# ACTION ITEM
For each line of the listing that holds "RHuge", show the full line.
****
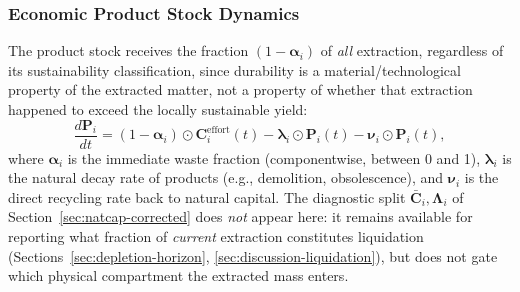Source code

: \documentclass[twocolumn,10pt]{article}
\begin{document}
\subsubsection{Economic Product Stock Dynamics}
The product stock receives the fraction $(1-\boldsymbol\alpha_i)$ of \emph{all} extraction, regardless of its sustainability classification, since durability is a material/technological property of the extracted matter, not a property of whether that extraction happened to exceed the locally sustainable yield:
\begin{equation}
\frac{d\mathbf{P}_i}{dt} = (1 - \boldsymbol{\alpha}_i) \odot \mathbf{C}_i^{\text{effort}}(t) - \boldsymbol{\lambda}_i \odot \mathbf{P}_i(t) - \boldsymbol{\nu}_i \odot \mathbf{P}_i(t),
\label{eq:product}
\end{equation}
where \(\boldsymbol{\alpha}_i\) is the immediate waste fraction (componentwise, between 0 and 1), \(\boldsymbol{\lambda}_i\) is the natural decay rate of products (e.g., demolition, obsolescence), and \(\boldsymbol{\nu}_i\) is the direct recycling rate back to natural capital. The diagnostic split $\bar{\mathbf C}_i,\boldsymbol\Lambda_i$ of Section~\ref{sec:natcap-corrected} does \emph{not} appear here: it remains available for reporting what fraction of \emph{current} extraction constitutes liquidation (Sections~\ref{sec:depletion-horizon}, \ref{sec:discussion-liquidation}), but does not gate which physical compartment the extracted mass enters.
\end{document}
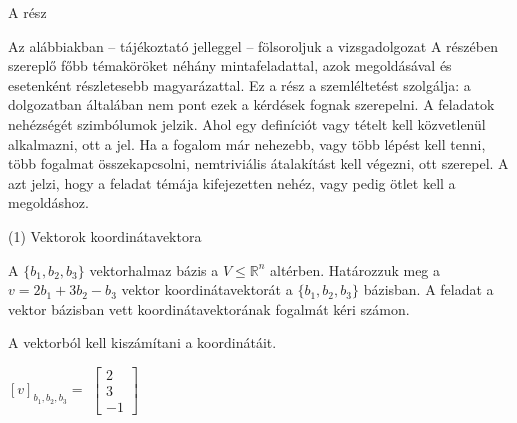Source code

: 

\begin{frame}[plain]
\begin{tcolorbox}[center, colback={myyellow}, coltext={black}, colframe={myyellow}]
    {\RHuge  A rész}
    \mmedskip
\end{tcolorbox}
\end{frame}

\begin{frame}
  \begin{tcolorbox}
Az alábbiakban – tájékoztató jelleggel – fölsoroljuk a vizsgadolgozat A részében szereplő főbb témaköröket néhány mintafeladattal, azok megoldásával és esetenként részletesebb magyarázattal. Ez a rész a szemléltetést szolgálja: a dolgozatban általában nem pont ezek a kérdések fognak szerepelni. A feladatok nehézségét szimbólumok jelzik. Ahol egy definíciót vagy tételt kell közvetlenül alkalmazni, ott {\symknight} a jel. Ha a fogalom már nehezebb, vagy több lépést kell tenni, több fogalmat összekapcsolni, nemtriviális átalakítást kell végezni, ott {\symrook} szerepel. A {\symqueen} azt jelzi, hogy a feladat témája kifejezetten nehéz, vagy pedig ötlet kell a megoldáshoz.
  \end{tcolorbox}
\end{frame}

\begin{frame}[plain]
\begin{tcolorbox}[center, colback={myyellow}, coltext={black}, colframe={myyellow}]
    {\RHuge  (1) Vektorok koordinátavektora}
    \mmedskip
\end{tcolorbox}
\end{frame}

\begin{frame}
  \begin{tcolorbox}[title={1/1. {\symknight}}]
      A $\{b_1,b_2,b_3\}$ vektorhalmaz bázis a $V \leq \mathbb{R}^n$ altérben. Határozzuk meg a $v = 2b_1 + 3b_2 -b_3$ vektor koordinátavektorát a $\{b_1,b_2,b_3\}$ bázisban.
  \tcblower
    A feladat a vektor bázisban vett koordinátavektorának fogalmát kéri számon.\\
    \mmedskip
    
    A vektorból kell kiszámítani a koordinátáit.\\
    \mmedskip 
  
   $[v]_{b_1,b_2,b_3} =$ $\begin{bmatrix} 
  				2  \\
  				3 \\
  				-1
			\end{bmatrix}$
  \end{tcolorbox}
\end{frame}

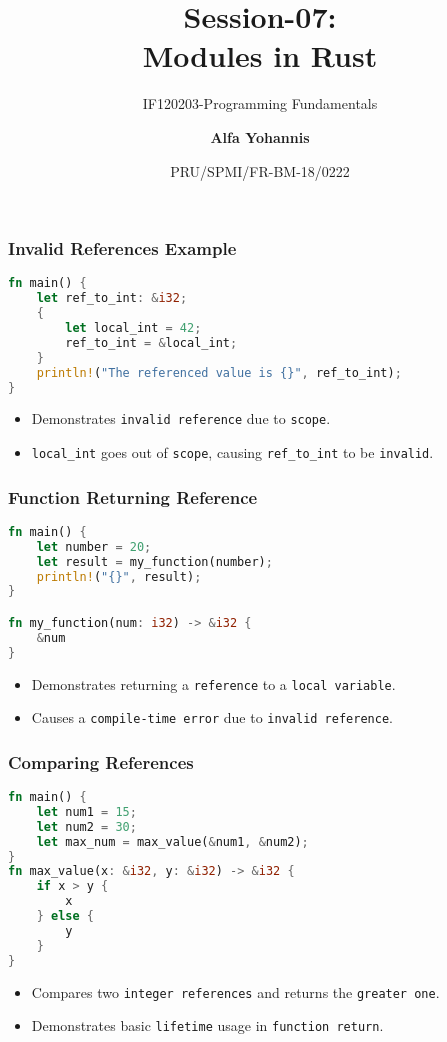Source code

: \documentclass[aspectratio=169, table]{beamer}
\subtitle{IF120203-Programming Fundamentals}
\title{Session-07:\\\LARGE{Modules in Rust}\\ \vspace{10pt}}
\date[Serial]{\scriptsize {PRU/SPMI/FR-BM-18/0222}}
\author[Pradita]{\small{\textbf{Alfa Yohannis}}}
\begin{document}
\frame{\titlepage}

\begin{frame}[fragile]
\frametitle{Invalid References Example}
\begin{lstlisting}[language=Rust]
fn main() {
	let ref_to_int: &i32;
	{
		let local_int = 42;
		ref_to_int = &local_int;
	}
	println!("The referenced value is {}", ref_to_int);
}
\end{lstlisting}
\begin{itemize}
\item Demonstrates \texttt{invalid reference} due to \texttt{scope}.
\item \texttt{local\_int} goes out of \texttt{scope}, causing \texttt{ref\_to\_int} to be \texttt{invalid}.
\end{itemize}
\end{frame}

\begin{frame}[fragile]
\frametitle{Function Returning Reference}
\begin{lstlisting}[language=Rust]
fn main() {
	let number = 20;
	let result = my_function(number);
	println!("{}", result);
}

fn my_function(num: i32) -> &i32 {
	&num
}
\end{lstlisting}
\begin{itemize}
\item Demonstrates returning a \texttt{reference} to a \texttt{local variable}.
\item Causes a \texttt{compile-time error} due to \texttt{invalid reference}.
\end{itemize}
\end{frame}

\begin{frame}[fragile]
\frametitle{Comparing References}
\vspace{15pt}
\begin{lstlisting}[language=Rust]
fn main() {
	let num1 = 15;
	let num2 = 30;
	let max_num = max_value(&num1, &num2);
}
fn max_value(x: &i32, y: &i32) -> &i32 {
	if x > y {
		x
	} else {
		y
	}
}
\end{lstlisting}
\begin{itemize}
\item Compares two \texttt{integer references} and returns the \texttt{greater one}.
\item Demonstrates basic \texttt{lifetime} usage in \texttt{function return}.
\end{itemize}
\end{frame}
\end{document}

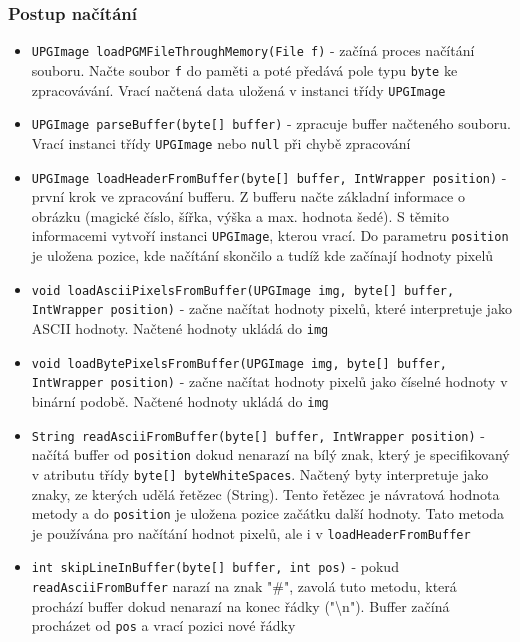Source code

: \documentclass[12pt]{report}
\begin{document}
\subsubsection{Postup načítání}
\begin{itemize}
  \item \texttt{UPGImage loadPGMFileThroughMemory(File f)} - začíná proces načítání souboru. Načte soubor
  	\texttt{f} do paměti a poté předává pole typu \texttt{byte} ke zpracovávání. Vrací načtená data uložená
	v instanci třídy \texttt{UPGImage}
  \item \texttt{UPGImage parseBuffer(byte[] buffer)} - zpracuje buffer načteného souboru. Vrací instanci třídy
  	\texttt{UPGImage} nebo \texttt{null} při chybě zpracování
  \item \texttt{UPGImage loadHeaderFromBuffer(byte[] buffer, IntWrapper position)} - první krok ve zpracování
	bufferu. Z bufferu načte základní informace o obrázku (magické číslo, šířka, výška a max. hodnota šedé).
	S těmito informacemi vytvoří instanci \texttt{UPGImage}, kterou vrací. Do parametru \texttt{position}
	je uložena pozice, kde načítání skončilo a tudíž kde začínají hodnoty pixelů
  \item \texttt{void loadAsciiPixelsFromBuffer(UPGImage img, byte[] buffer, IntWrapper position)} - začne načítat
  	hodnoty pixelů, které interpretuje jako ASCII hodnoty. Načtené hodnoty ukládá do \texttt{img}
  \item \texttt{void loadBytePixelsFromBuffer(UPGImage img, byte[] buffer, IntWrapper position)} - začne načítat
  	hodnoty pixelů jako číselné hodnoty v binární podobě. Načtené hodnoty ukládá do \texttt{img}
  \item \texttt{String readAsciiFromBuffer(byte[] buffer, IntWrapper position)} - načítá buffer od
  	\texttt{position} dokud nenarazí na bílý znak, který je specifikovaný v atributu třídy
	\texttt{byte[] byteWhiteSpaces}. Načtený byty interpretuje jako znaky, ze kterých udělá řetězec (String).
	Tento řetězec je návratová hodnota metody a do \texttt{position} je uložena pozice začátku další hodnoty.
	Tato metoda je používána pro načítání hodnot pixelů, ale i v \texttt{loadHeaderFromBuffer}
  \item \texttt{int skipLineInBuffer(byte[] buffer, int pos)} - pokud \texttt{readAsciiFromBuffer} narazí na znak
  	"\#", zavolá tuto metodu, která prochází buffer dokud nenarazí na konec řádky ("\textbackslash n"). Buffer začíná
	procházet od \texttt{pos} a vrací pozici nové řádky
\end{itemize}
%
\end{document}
****
# REPLY
    {\RHuge  A rész}
    {\RHuge  (1) Vektorok koordinátavektora}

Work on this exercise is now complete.